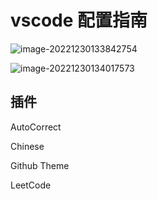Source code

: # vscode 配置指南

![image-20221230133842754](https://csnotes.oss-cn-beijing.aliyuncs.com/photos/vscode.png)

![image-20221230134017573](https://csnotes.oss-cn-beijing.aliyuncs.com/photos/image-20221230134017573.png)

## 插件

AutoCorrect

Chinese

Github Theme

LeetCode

* * *

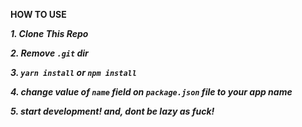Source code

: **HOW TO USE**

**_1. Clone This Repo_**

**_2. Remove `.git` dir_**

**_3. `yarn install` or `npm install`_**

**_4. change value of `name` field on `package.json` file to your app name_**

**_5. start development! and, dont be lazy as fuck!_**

### Problem description
Search the data above for the word "photos". Copy each line it is in.

### Written response
![image-20221230133842754](https://csnotes.oss-cn-beijing.aliyuncs.com/photos/vscode.png)
![image-20221230134017573](https://csnotes.oss-cn-beijing.aliyuncs.com/photos/image-20221230134017573.png)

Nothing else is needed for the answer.